The Return Review

The Return
Ten years after Troy’s fall, Odysseus (Ralph Fiennes) finally reaches his home Ithaca, where suitors are pressuring his wife Penelope (Juliette Binoche) to remarry.

by Dan Jolin |
Published on
Original Title:

The Return

While we wait to see Homer’s Odyssey as a big-budget Christopher Nolan blockbuster, Italian producer-director Uberto Pasolini brings us the low-budget, character-piece version. Rather than trying to mount a vast, effects-packed naval adventure featuring gods and monsters, Pasolini sticks to location-based terra firma, and focuses his narrative on the grizzled protagonist’s homecoming.

The Return

The Return opens with Odysseus (Ralph Fiennes) washing up on a beach, and relies on good old-fashioned dialogue and performance to do the dramatic heavy lifting. There’s no reference to Odysseus’ adventures since leaving Troy — no recounted tales of sirens, the cyclops, or divine meddling. Here, we’re on the human level of psychology and emotion, making this a thoroughly modern, if relatively mundane, interpretation.

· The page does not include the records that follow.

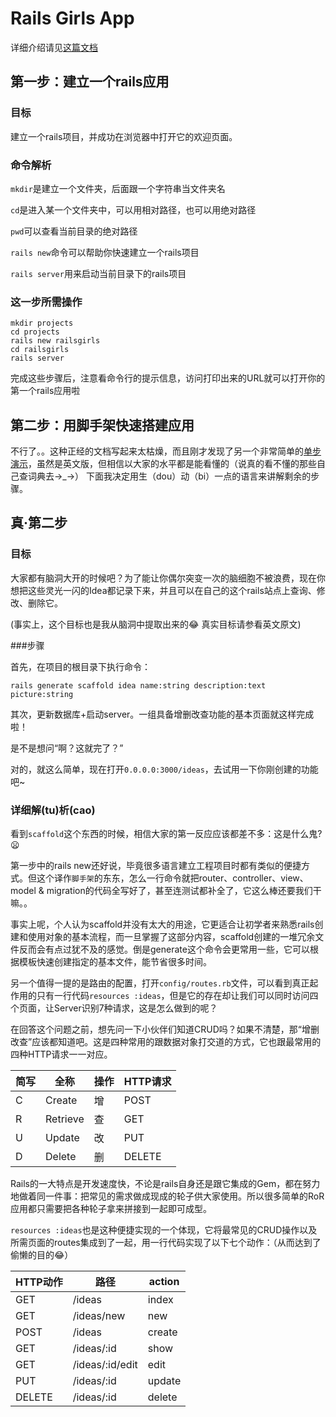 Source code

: # Rails Girls App
详细介绍请见[这篇文档](http://guides.railsgirls.com/app/)

## 第一步：建立一个rails应用
### 目标
建立一个rails项目，并成功在浏览器中打开它的欢迎页面。

### 命令解析
`mkdir`是建立一个文件夹，后面跟一个字符串当文件夹名

`cd`是进入某一个文件夹中，可以用相对路径，也可以用绝对路径

`pwd`可以查看当前目录的绝对路径

`rails new`命令可以帮助你快速建立一个rails项目

`rails server`用来启动当前目录下的rails项目

### 这一步所需操作
```
mkdir projects
cd projects
rails new railsgirls
cd railsgirls
rails server
```
完成这些步骤后，注意看命令行的提示信息，访问打印出来的URL就可以打开你的第一个rails应用啦

## 第二步：用脚手架快速搭建应用
不行了。。这种正经的文档写起来太枯燥，而且刚才发现了另一个非常简单的[单步演示](https://github.com/lbain/railsgirls)，虽然是英文版，但相信以大家的水平都是能看懂的（说真的看不懂的那些自己查词典去→_→）
下面我决定用生（dou）动（bi）一点的语言来讲解剩余的步骤。
## 真·第二步
### 目标
大家都有脑洞大开的时候吧？为了能让你偶尔突变一次的脑细胞不被浪费，现在你想把这些灵光一闪的Idea都记录下来，并且可以在自己的这个rails站点上查询、修改、删除它。

(事实上，这个目标也是我从脑洞中提取出来的:joy: 真实目标请参看英文原文)

###步骤

首先，在项目的根目录下执行命令：

```
rails generate scaffold idea name:string description:text picture:string
```
其次，更新数据库+启动server。一组具备增删改查功能的基本页面就这样完成啦！

是不是想问“啊？这就完了？”

对的，就这么简单，现在打开`0.0.0.0:3000/ideas`，去试用一下你刚创建的功能吧~

### 详细解(tu)析(cao)
看到`scaffold`这个东西的时候，相信大家的第一反应应该都差不多：这是什么鬼?:frowning:

第一步中的rails new还好说，毕竟很多语言建立工程项目时都有类似的便捷方式。但这个译作`脚手架`的东东，怎么一行命令就把router、controller、view、model & migration的代码全写好了，甚至连测试都补全了，它这么棒还要我们干嘛。。

事实上呢，个人认为scaffold并没有太大的用途，它更适合让初学者来熟悉rails创建和使用对象的基本流程，而一旦掌握了这部分内容，scaffold创建的一堆冗余文件反而会有点过犹不及的感觉。倒是generate这个命令会更常用一些，它可以根据模板快速创建指定的基本文件，能节省很多时间。

另一个值得一提的是路由的配置，打开`config/routes.rb`文件，可以看到真正起作用的只有一行代码`resources :ideas`，但是它的存在却让我们可以同时访问四个页面，让Server识别7种请求，这是怎么做到的呢？

在回答这个问题之前，想先问一下小伙伴们知道CRUD吗？如果不清楚，那“增删改查”应该都知道吧。这是四种常用的跟数据对象打交道的方式，它也跟最常用的四种HTTP请求一一对应。

| 简写 | 全称 | 操作 | HTTP请求 |
| ------- | ------- | ------- | ------- |
| C | Create | 增 | POST |
| R | Retrieve | 查 | GET |
| U | Update | 改 | PUT |
| D | Delete | 删 | DELETE |

Rails的一大特点是开发速度快，不论是rails自身还是跟它集成的Gem，都在努力地做着同一件事：把常见的需求做成现成的轮子供大家使用。所以很多简单的RoR应用都只需要把各种轮子拿来拼接到一起即可成型。

`resources :ideas`也是这种便捷实现的一个体现，它将最常见的CRUD操作以及所需页面的routes集成到了一起，用一行代码实现了以下七个动作：（从而达到了偷懒的目的:joy:）

| HTTP动作 | 路径 | action |
| ------- | ------- | ------- |
| GET | /ideas  | index |
| GET | /ideas/new | new |
| POST | /ideas | create | 
| GET | /ideas/:id | show |
| GET | /ideas/:id/edit | edit |
| PUT | /ideas/:id | update |
| DELETE | /ideas/:id | delete |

Ralph Fiennes is unsettlingly compelling as the broken hero.

On one side of the story we have Juliette Binoche as Penelope, Queen of Ithaca, wrestling with a kind of grief as she refuses to accept her husband’s presumed death and puts off increasingly threatening demands to choose a new spouse. Her scenes are mostly interior, thick with shadow, as she drifts mournfully around her household, witnessing its moral disintegration while toxic masculinity takes hold and her son Telemachus (Charlie Plummer) becomes a target. There’s an inherent repetitiveness to the Penelope strand, given its rhythmic attention to the shroud she’s weaving — and, by night, unpicking, to delay its completion (which she’s previously promised will mark the moment of her new-husband selection). But while it slows the pace, this feels appropriate; it conveys a sense of a life wilfully held in stasis.

Meanwhile, the film’s other half concerns Odysseus: bronzed, scarred and scraggily hirsute. He stalks the island as a beggar, torn between PTSD-driven shame at his Trojan war crimes (where others marvel at his big-horse wheeze, his mind is mired in the slaughter that followed) and his sense of responsibility to family and kingdom, both equally jeopardised by his long absence. Fiennes is unsettlingly compelling as the broken hero, suggesting echoes of Clint Eastwood’s similarly mythic gunslinger in Unforgiven: a man whose inability to escape his violent past makes for a very bloody present.

This pays off when he and Binoche (in their third collab, following Wuthering Heights and The English Patient) come together for the bow-and-axes finale, and Odysseus fully lets rip. Though the tone here is by no means triumphal — The Return is far too thoughtful to pitch its hacks and slashes as entertainment. So, while Pasolini’s film lacks visual flair and is sadly hampered by some stilted supporting performances, it is at least a refreshingly grown-up and grounded take on swords and sandals.

Aka ‘The Odyssey: The Bits Without The Monsters’. Not that that should put you off, as Binoche and Fiennes bring some raw, fleshy humanity to this mythic text, giving it a modern twist that balances the film’s flaws.